The first concept that liberated me as a leader is understanding the difference between goals and desires.

Goals
According to Dr. Larry Crabb, “A goal is an objective that is under my control.” For example, suppose my goal is to lose ten pounds. My wonderful husband can make a delicious caramel cheesecake (my favorite dessert), and he can set it right in front of me with a fork and napkin. But does he control my choice? As tempting as his efforts may be, the answer is “No.” My goal to lose ten pounds is dependent on my own personal resolve and choices.

Desires
On the other hand, a desire is “an objective that I may legitimately and fervently want, but cannot reach through my efforts alone.” We can see this played out often in our families and churches. For example, among my own congregation there are people who struggle with addiction. They come to Christ and experience the forgiveness of sins, which is wonderful. But somehow many of them remain bound by addictive behavior. I may desperately want these dearly loved people to be free from the chains of addiction. I can fast and pray for them. I can provide Scriptural tools to help them transform their thinking patterns. I can even provide a safe, accepting environment for them to stay. Will that be enough? No. The decision to be sober is ultimately up to them.

God has called us into a partnership to reach out to the world with His love. However, it requires a positive response from others to become transformed disciples of Christ. That’s part of the mystery of free will–God giving all human beings the choice to accept Christ, to worship Him, to honor Him with their lives.

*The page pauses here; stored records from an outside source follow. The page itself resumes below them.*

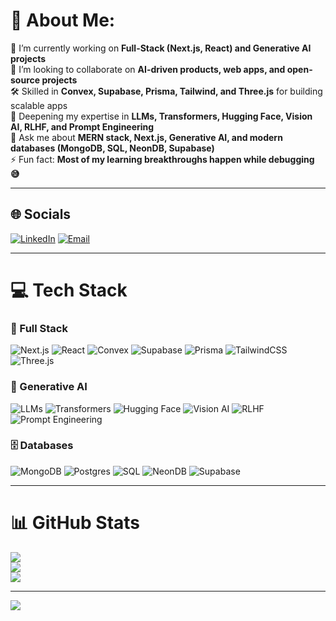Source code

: # 💫 About Me:
🔭 I’m currently working on **Full-Stack (Next.js, React) and Generative AI projects** <br>
🤝 I’m looking to collaborate on **AI-driven products, web apps, and open-source projects** <br>
🛠️ Skilled in **Convex, Supabase, Prisma, Tailwind, and Three.js** for building scalable apps <br>
🌱 Deepening my expertise in **LLMs, Transformers, Hugging Face, Vision AI, RLHF, and Prompt Engineering** <br>
💬 Ask me about **MERN stack, Next.js, Generative AI, and modern databases (MongoDB, SQL, NeonDB, Supabase)** <br>
⚡ Fun fact: **Most of my learning breakthroughs happen while debugging 😅**

---

## 🌐 Socials
[![LinkedIn](https://img.shields.io/badge/LinkedIn-%230077B5.svg?logo=linkedin&logoColor=white)](https://www.linkedin.com/in/vardhan-thadala-b7ba13316/) 
[![Email](https://img.shields.io/badge/Email-D14836?logo=gmail&logoColor=white)](mailto:thadalavardhangoud@gmail.com)

---

# 💻 Tech Stack
### 🚀 Full Stack
![Next.js](https://img.shields.io/badge/Next.js-black?style=for-the-badge&logo=next.js&logoColor=white)
![React](https://img.shields.io/badge/react-%2320232a.svg?style=for-the-badge&logo=react&logoColor=%2361DAFB)
![Convex](https://img.shields.io/badge/convex-%23000000.svg?style=for-the-badge&logo=convex&logoColor=white)
![Supabase](https://img.shields.io/badge/supabase-3ECF8E?style=for-the-badge&logo=supabase&logoColor=white)
![Prisma](https://img.shields.io/badge/Prisma-3982CE?style=for-the-badge&logo=Prisma&logoColor=white)
![TailwindCSS](https://img.shields.io/badge/tailwindcss-%2338B2AC.svg?style=for-the-badge&logo=tailwind-css&logoColor=white)
![Three.js](https://img.shields.io/badge/threejs-black?style=for-the-badge&logo=three.js&logoColor=white)

### 🤖 Generative AI
![LLMs](https://img.shields.io/badge/LLMs-%2302569B.svg?style=for-the-badge&logo=openai&logoColor=white)
![Transformers](https://img.shields.io/badge/Transformers-%23FF6F00.svg?style=for-the-badge&logo=huggingface&logoColor=white)
![Hugging Face](https://img.shields.io/badge/HuggingFace-FFD21E?style=for-the-badge&logo=huggingface&logoColor=black)
![Vision AI](https://img.shields.io/badge/VisionAI-%23000000.svg?style=for-the-badge&logo=tensorflow&logoColor=orange)
![RLHF](https://img.shields.io/badge/RLHF-%23150458.svg?style=for-the-badge&logo=pytorch&logoColor=white)
![Prompt Engineering](https://img.shields.io/badge/Prompt%20Engineering-%23323330.svg?style=for-the-badge&logo=openai&logoColor=white)

### 🗄️ Databases
![MongoDB](https://img.shields.io/badge/MongoDB-%234ea94b.svg?style=for-the-badge&logo=mongodb&logoColor=white)
![Postgres](https://img.shields.io/badge/postgres-%23316192.svg?style=for-the-badge&logo=postgresql&logoColor=white)
![SQL](https://img.shields.io/badge/sql-%23007ACC.svg?style=for-the-badge&logo=databricks&logoColor=white)
![NeonDB](https://img.shields.io/badge/NeonDB-%2300E676.svg?style=for-the-badge&logo=neondatabase&logoColor=white)
![Supabase](https://img.shields.io/badge/supabase-3ECF8E?style=for-the-badge&logo=supabase&logoColor=white)

---

# 📊 GitHub Stats
![](https://github-readme-stats.vercel.app/api?username=vardhanthadala&theme=dark&hide_border=false&include_all_commits=false&count_private=false)<br/>
![](https://nirzak-streak-stats.vercel.app/?user=vardhanthadala&theme=dark&hide_border=false)<br/>
![](https://github-readme-stats.vercel.app/api/top-langs/?username=vardhanthadala&theme=dark&hide_border=false&include_all_commits=false&count_private=false&layout=compact)

---


[![](https://visitcount.itsvg.in/api?id=vardhanthadala&icon=0&color=0)](https://visitcount.itsvg.in)


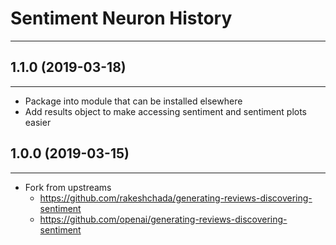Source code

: # Sentiment Neuron History
------

## 1.1.0 (2019-03-18)
------

* Package into module that can be installed elsewhere
* Add results object to make accessing sentiment and sentiment plots easier

## 1.0.0 (2019-03-15)
------

* Fork from upstreams
  * https://github.com/rakeshchada/generating-reviews-discovering-sentiment
  * https://github.com/openai/generating-reviews-discovering-sentiment
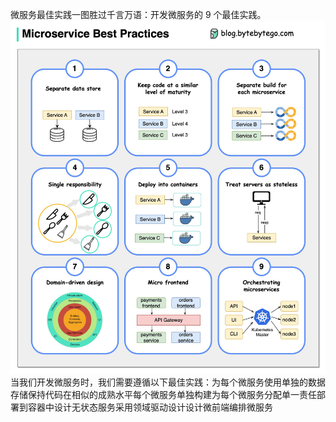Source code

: 微服务最佳实践一图胜过千言万语：开发微服务的 9 个最佳实践。![](../images/microservice-best-practices.jpeg)当我们开发微服务时，我们需要遵循以下最佳实践：为每个微服务使用单独的数据存储保持代码在相似的成熟水平每个微服务单独构建为每个微服务分配单一责任部署到容器中设计无状态服务采用领域驱动设计设计微前端编排微服务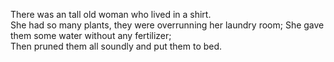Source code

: There was an tall old woman who lived in a shirt.  
She had so many plants, they were overrunning her laundry room;
She gave them some water without any fertilizer;  
Then pruned them all soundly and put them to bed.  
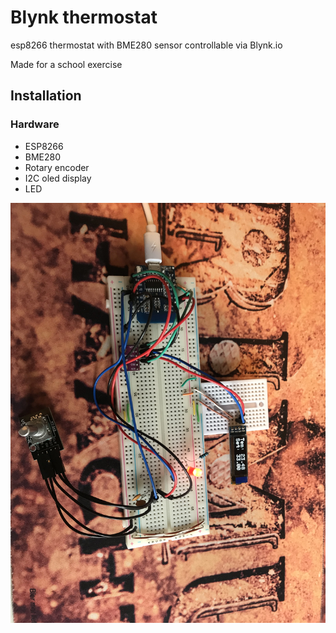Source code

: # Blynk thermostat

esp8266 thermostat with BME280 sensor
controllable via Blynk.io

Made for a school exercise

## Installation

### Hardware

* ESP8266
* BME280
* Rotary encoder
* I2C oled display
* LED

![Image of Setup](https://github.com/Ceylan-Geysemans/Blynk_thermostat/blob/main/images/IMG_0283.jpeg)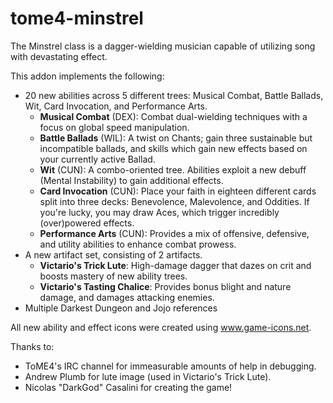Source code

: # tome4-minstrel
The Minstrel class is a dagger-wielding musician capable of utilizing song with devastating effect.

This addon implements the following:

- 20 new abilities across 5 different trees: Musical Combat, Battle Ballads, Wit, Card Invocation, and Performance Arts.
  - **Musical Combat** (DEX): Combat dual-wielding techniques with a focus on global speed manipulation.
  - **Battle Ballads** (WIL): A twist on Chants; gain three sustainable but incompatible ballads, and skills which gain new effects based on your currently active Ballad.
  - **Wit** (CUN): A combo-oriented tree. Abilities exploit a new debuff (Mental Instability) to gain additional effects.
  - **Card Invocation** (CUN): Place your faith in eighteen different cards split into three decks: Benevolence, Malevolence, and Oddities. If you're lucky, you may draw Aces, which trigger incredibly (over)powered effects.
  - **Performance Arts** (CUN): Provides a mix of offensive, defensive, and utility abilities to enhance combat prowess.
- A new artifact set, consisting of 2 artifacts.
  - **Victario's Trick Lute**: High-damage dagger that dazes on crit and boosts mastery of new ability trees.
  - **Victario's Tasting Chalice**: Provides bonus blight and nature damage, and damages attacking enemies.
- Multiple Darkest Dungeon and Jojo references

All new ability and effect icons were created using www.game-icons.net.

Thanks to:

- ToME4's IRC channel for immeasurable amounts of help in debugging.
- Andrew Plumb for lute image (used in Victario's Trick Lute).
- Nicolas "DarkGod" Casalini for creating the game!
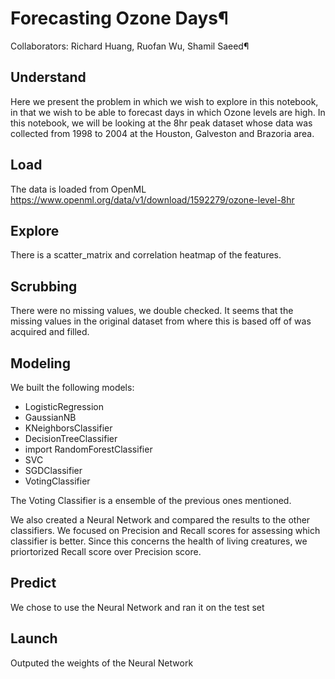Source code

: # Forecasting Ozone Days¶
Collaborators: Richard Huang, Ruofan Wu, Shamil Saeed¶

## Understand
Here we present the problem in which we wish to explore in this notebook, in that we wish to be able to forecast days in which Ozone levels are high. In this notebook, we will be looking at the 8hr peak dataset whose data was collected from 1998 to 2004 at the Houston, Galveston and Brazoria area.

## Load
The data is loaded from OpenML
https://www.openml.org/data/v1/download/1592279/ozone-level-8hr

## Explore
There is a scatter_matrix and correlation heatmap of the features. 

## Scrubbing
There were no missing values, we double checked. It seems that the missing values in the original dataset from where this is based off of was acquired and filled. 

## Modeling
We built the following models:

- LogisticRegression
- GaussianNB
- KNeighborsClassifier
- DecisionTreeClassifier
- import RandomForestClassifier
- SVC
- SGDClassifier
- VotingClassifier

The Voting Classifier is a ensemble of the previous ones mentioned.

We also created a Neural Network and compared the results to the other classifiers.
We focused on Precision and Recall scores for assessing which classifier is better. Since this concerns the health of living creatures, we priortorized Recall score over Precision score.

## Predict
We chose to use the Neural Network and ran it on the test set

## Launch
Outputed the weights of the Neural Network
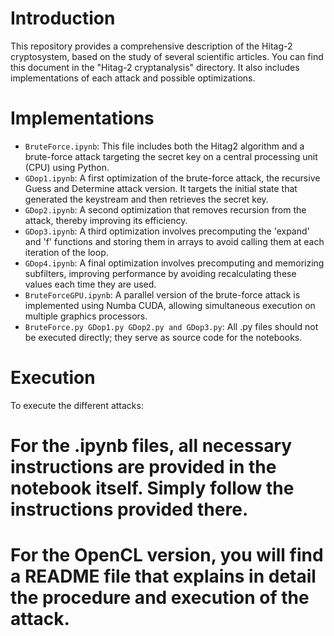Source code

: # Introduction

This repository provides a comprehensive description of the Hitag-2 cryptosystem, based on the study of several scientific articles. You can find this document in the "Hitag-2 cryptanalysis" directory. It also includes implementations of each attack and possible optimizations.

# Implementations

* `BruteForce.ipynb`: This file includes both the Hitag2 algorithm and a brute-force attack targeting the secret key on a central processing unit (CPU) using Python.
* `GDop1.ipynb`: A first optimization of the brute-force attack, the recursive Guess and Determine attack version. It targets the initial state that generated the keystream and then retrieves the secret key.
* `GDop2.ipynb`: A second optimization that removes recursion from the attack, thereby improving its efficiency.
* `GDop3.ipynb`: A third optimization involves precomputing the 'expand' and 'f' functions and storing them in arrays to avoid calling them at each iteration of the loop.
* `GDop4.ipynb`: A final optimization involves precomputing and memorizing subfilters, improving performance by avoiding recalculating these values ​​each time they are used.
* `BruteForceGPU.ipynb`: A parallel version of the brute-force attack is implemented using Numba CUDA, allowing simultaneous execution on multiple graphics processors.
* `BruteForce.py GDop1.py GDop2.py and GDop3.py`: All .py files should not be executed directly; they serve as source code for the notebooks.

# Execution

To execute the different attacks:

# For the .ipynb files, all necessary instructions are provided in the notebook itself. Simply follow the instructions provided there.
# For the OpenCL version, you will find a README file that explains in detail the procedure and execution of the attack.
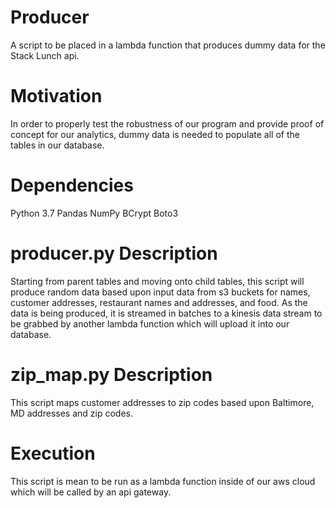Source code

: # Producer

A script to be placed in a lambda function that produces dummy data for the Stack Lunch api.

# Motivation

In order to properly test the robustness of our program and provide proof of concept for our analytics, dummy data is needed to populate all of the tables in our database.

# Dependencies

Python 3.7
Pandas
NumPy
BCrypt
Boto3

# producer.py Description

Starting from parent tables and moving onto child tables, this script will produce random data based upon input data from s3 buckets for names, customer addresses, restaurant 
names and addresses, and food. As the data is being produced, it is streamed in batches to a kinesis data stream to be grabbed by another lambda function which will upload it 
into our database.

# zip_map.py Description

This script maps customer addresses to zip codes based upon Baltimore, MD addresses and zip codes.

# Execution

This script is mean to be run as a lambda function inside of our aws cloud which will be called by an api gateway.
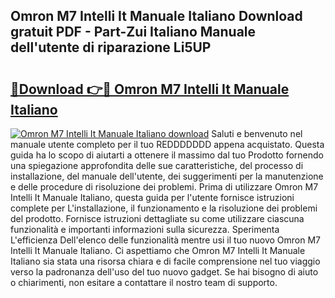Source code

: ## Omron M7 Intelli It Manuale Italiano Download gratuit PDF - Part-Zui Italiano Manuale dell'utente di riparazione Li5UP

# <h2><a href="http://df9zuml.blite.top/?on=Omron+M7+Intelli+It+Manuale+Italiano">🔗Download 👉🔴 Omron M7 Intelli It Manuale Italiano</a></h2>

[![Omron M7 Intelli It Manuale Italiano download](https://i.imgur.com/lujVjoI.png)](http://df9zuml.blite.top/?on=Omron+M7+Intelli+It+Manuale+Italiano)
Saluti e benvenuto nel manuale utente completo per il tuo REDDDDDDD appena acquistato. Questa guida ha lo scopo di aiutarti a ottenere il massimo dal tuo Prodotto fornendo una spiegazione approfondita delle sue caratteristiche, del processo di installazione, del manuale dell'utente, dei suggerimenti per la manutenzione e delle procedure di risoluzione dei problemi. Prima di utilizzare Omron M7 Intelli It Manuale Italiano, questa guida per l'utente fornisce istruzioni complete per L'installazione, il funzionamento e la risoluzione dei problemi del prodotto. Fornisce istruzioni dettagliate su come utilizzare ciascuna funzionalità e importanti informazioni sulla sicurezza. Sperimenta L'efficienza Dell'elenco delle funzionalità mentre usi il tuo nuovo Omron M7 Intelli It Manuale Italiano. Ci aspettiamo che Omron M7 Intelli It Manuale Italiano sia stata una risorsa chiara e di facile comprensione nel tuo viaggio verso la padronanza dell'uso del tuo nuovo gadget. Se hai bisogno di aiuto o chiarimenti, non esitare a contattare il nostro team di supporto.
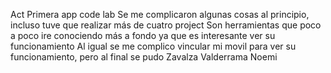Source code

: Act Primera app code lab Se me complicaron algunas cosas al principio, incluso tuve que realizar más de cuatro project 
Son herramientas que poco a poco ire conociendo más a fondo ya que es interesante ver su funcionamiento 
Al igual se me complico vincular mi movil para ver su funcionamiento, pero al final se pudo
Zavalza Valderrama Noemi
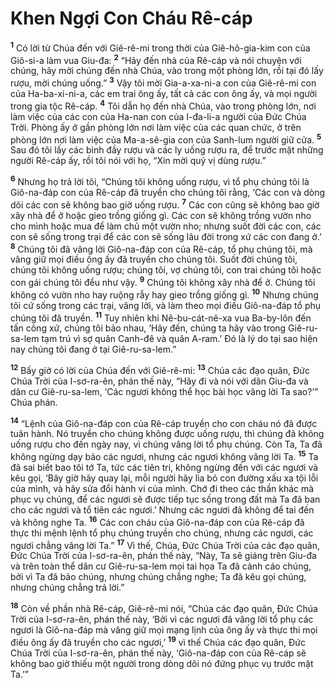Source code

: # Khen Ngợi Con Cháu Rê-cáp
<sup><b>1</b></sup> Có lời từ Chúa đến với Giê-rê-mi trong thời của Giê-hô-gia-kim con của Giô-si-a làm vua Giu-đa: <sup><b>2</b></sup> “Hãy đến nhà của Rê-cáp và nói chuyện với chúng, hãy mời chúng đến nhà Chúa, vào trong một phòng lớn, rồi tại đó lấy rượu, mời chúng uống.” <sup><b>3</b></sup> Vậy tôi mời Gia-a-xa-ni-a con của Giê-rê-mi con của Ha-ba-xi-ni-a, các em trai ông ấy, tất cả các con ông ấy, và mọi người trong gia tộc Rê-cáp. <sup><b>4</b></sup> Tôi dẫn họ đến nhà Chúa, vào trong phòng lớn, nơi làm việc của các con của Ha-nan con của I-đa-li-a người của Ðức Chúa Trời. Phòng ấy ở gần phòng lớn nơi làm việc của các quan chức, ở trên phòng lớn nơi làm việc của Ma-a-sê-gia con của Sanh-lum người giữ cửa. <sup><b>5</b></sup> Sau đó tôi lấy các bình đầy rượu và các ly uống rượu ra, để trước mặt những người Rê-cáp ấy, rồi tôi nói với họ, “Xin mời quý vị dùng rượu.”

<sup><b>6</b></sup> Nhưng họ trả lời tôi, “Chúng tôi không uống rượu, vì tổ phụ chúng tôi là Giô-na-đáp con của Rê-cáp đã truyền cho chúng tôi rằng, ‘Các con và dòng dõi các con sẽ không bao giờ uống rượu. <sup><b>7</b></sup> Các con cũng sẽ không bao giờ xây nhà để ở hoặc gieo trồng giống gì. Các con sẽ không trồng vườn nho cho mình hoặc mua để làm chủ một vườn nho; nhưng suốt đời các con, các con sẽ sống trong trại để các con sẽ sống lâu đời trong xứ các con đang ở.’ <sup><b>8</b></sup> Chúng tôi đã vâng lời Giô-na-đáp con của Rê-cáp, tổ phụ chúng tôi, mà vâng giữ mọi điều ông ấy đã truyền cho chúng tôi. Suốt đời chúng tôi, chúng tôi không uống rượu; chúng tôi, vợ chúng tôi, con trai chúng tôi hoặc con gái chúng tôi đều như vậy. <sup><b>9</b></sup> Chúng tôi không xây nhà để ở. Chúng tôi không có vườn nho hay ruộng rẫy hay gieo trồng giống gì. <sup><b>10</b></sup> Nhưng chúng tôi cứ sống trong các trại, vâng lời, và làm theo mọi điều Giô-na-đáp tổ phụ chúng tôi đã truyền. <sup><b>11</b></sup> Tuy nhiên khi Nê-bu-cát-nê-xa vua Ba-by-lôn đến tấn công xứ, chúng tôi bảo nhau, ‘Hãy đến, chúng ta hãy vào trong Giê-ru-sa-lem tạm trú vì sợ quân Canh-đê và quân A-ram.’ Ðó là lý do tại sao hiện nay chúng tôi đang ở tại Giê-ru-sa-lem.”

<sup><b>12</b></sup> Bấy giờ có lời của Chúa đến với Giê-rê-mi: <sup><b>13</b></sup> Chúa các đạo quân, Ðức Chúa Trời của I-sơ-ra-ên, phán thế này, “Hãy đi và nói với dân Giu-đa và dân cư Giê-ru-sa-lem, ‘Các ngươi không thể học bài học vâng lời Ta sao?’” Chúa phán.

<sup><b>14</b></sup> “Lệnh của Giô-na-đáp con của Rê-cáp truyền cho con cháu nó đã được tuân hành. Nó truyền cho chúng không được uống rượu, thì chúng đã không uống rượu cho đến ngày nay, vì chúng vâng lời tổ phụ chúng. Còn Ta, Ta đã không ngừng dạy bảo các ngươi, nhưng các ngươi không vâng lời Ta. <sup><b>15</b></sup> Ta đã sai biết bao tôi tớ Ta, tức các tiên tri, không ngừng đến với các ngươi và kêu gọi, ‘Bây giờ hãy quay lại, mỗi người hãy lìa bỏ con đường xấu xa tội lỗi của mình, và hãy sửa đổi hành vi của mình. Chớ đi theo các thần khác mà phục vụ chúng, để các ngươi sẽ được tiếp tục sống trong đất mà Ta đã ban cho các ngươi và tổ tiên các ngươi.’ Nhưng các ngươi đã không để tai đến và không nghe Ta. <sup><b>16</b></sup> Các con cháu của Giô-na-đáp con của Rê-cáp đã thực thi mệnh lệnh tổ phụ chúng truyền cho chúng, nhưng các ngươi, các ngươi chẳng vâng lời Ta.” <sup><b>17</b></sup> Vì thế, Chúa, Ðức Chúa Trời của các đạo quân, Ðức Chúa Trời của I-sơ-ra-ên, phán thế này, “Này, Ta sẽ giáng trên Giu-đa và trên toàn thể dân cư Giê-ru-sa-lem mọi tai họa Ta đã cảnh cáo chúng, bởi vì Ta đã bảo chúng, nhưng chúng chẳng nghe; Ta đã kêu gọi chúng, nhưng chúng chẳng trả lời.”

<sup><b>18</b></sup> Còn về phần nhà Rê-cáp, Giê-rê-mi nói, “Chúa các đạo quân, Ðức Chúa Trời của I-sơ-ra-ên, phán thế này, ‘Bởi vì các ngươi đã vâng lời tổ phụ các ngươi là Giô-na-đáp mà vâng giữ mọi mạng lịnh của ông ấy và thực thi mọi điều ông ấy đã truyền cho các ngươi,’ <sup><b>19</b></sup> vì thế Chúa các đạo quân, Ðức Chúa Trời của I-sơ-ra-ên, phán thế này, ‘Giô-na-đáp con của Rê-cáp sẽ không bao giờ thiếu một người trong dòng dõi nó đứng phục vụ trước mặt Ta.’”

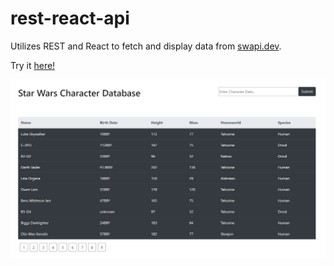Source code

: # rest-react-api

Utilizes REST and React to fetch and display data from <a href="http://swapi.dev">swapi.dev</a>.

Try it <a href="https://warm-caverns-92536.herokuapp.com/">here!</a>

<img src="https://github.com/ultimatezachgrafton/rest-react-api/blob/main/rest-react-api-img.png">
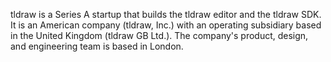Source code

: tldraw is a Series A startup that builds the tldraw editor and the tldraw SDK. It is an American company (tldraw, Inc.) with an operating subsidiary based in the United Kingdom (tldraw GB Ltd.). The company's product, design, and engineering team is based in London.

We will encounter a great deal of discouragement and burn out if we set unrealistic goals for the people we lead. We aren’t big enough to make people choose God’s will for their lives. God is big enough, but He never violates their choices. Set appropriate goals for yourself, ones that are completely within your control. Identify appropriate desires for others. Then direct your prayers accordingly. Goals for self; desires for others.

Next week we will take a look at the concept: “Responsible to others” versus “responsible for others.”

Do you struggle with setting inappropriate goals?

If so, identify some people for whom you have set unrealistic goals.

Reframe those goals in terms of desires. What effect will that have on your relationships?

Ask the Lord for wisdom in setting goals and desires.